Bill English - National Education 31 March 2006
31 March 2006
More Students With More Debt
Who wanted more students with more debt and fewer students on student allowances? Probably no one, but that's what the Labour Government believes will happen. Officials forecast a 27% increase in new debt by 2009, and that the number of borrowers will increase form 165,000 to 209,000. Total debt will be $300 million higher than under the existing policy.

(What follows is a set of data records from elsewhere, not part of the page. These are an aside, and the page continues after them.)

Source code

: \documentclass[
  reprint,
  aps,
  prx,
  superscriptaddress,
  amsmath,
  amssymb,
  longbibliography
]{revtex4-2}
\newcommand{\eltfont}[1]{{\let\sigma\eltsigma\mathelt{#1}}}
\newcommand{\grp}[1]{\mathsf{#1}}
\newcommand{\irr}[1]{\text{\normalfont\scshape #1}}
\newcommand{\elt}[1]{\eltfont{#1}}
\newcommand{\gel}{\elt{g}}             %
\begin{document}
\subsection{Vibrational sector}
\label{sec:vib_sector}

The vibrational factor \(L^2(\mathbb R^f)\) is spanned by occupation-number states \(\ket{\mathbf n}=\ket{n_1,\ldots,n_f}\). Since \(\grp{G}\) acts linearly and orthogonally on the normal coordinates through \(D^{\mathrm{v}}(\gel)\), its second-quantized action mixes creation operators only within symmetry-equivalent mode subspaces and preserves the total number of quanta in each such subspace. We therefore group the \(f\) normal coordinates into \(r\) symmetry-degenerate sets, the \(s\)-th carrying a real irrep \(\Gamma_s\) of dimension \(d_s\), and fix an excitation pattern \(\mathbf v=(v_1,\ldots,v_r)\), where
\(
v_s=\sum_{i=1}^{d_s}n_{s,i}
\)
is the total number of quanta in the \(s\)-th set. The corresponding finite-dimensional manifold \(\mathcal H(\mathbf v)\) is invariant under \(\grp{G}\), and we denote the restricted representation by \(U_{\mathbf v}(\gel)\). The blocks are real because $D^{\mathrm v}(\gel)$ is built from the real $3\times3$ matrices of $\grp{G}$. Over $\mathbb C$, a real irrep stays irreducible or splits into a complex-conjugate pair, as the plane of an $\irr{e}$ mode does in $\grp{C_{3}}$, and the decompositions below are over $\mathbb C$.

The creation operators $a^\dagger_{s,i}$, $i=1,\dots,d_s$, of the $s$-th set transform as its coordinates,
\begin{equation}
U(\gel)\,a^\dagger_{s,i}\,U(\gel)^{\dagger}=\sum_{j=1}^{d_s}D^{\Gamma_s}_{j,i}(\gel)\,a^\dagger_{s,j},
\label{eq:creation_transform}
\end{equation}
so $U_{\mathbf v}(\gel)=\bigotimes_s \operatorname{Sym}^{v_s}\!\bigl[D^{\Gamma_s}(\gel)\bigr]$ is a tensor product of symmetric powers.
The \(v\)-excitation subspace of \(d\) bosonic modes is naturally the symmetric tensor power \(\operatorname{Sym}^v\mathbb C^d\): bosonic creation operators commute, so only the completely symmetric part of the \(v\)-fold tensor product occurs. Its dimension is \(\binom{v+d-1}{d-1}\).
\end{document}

At the same time, the number of students receiving student allowance has been dropping at a rate of about 5% a year despite increases in the income test threshold. Politicians have responded to pressure to reduce the cost of debt rather than the causes of debt, such as the level of fees subsidy and living costs. So the Government will provide a growing proportion of student support through loans and a reducing proportion through allowances that don't have to be repaid.
And That's Conservative
It turns out that the increase in student loans as result of the "no interest while studying" policy is much higher than the Government has let on. Before the election, Trevor Mallard said there was only a small percentage increase in the number of students borrowing as a result of this policy. However, an OIA request reveals the true story. Among full-time polytechnic and university students, 20% more borrowed when the new policy came in. Official estimates of a 27% increase for full interest-free loans look conservative. Mallard's figures were distorted by large numbers enrolling in free distance-learning courses at Te Wananga o Aotearoa, and big increases in part-timers.
Digital Divide Between Parents and Schools
Steve Maharey told Parliament that parents can access Schoolsmart information -provided they go to the school to get it. He calls this "the right context ", which apparently means the principal's office. So the world goes real time digital and the Internet kills the tyranny of distance, but parents have to turn up and watch the principal at the keyboard to find out about their schools.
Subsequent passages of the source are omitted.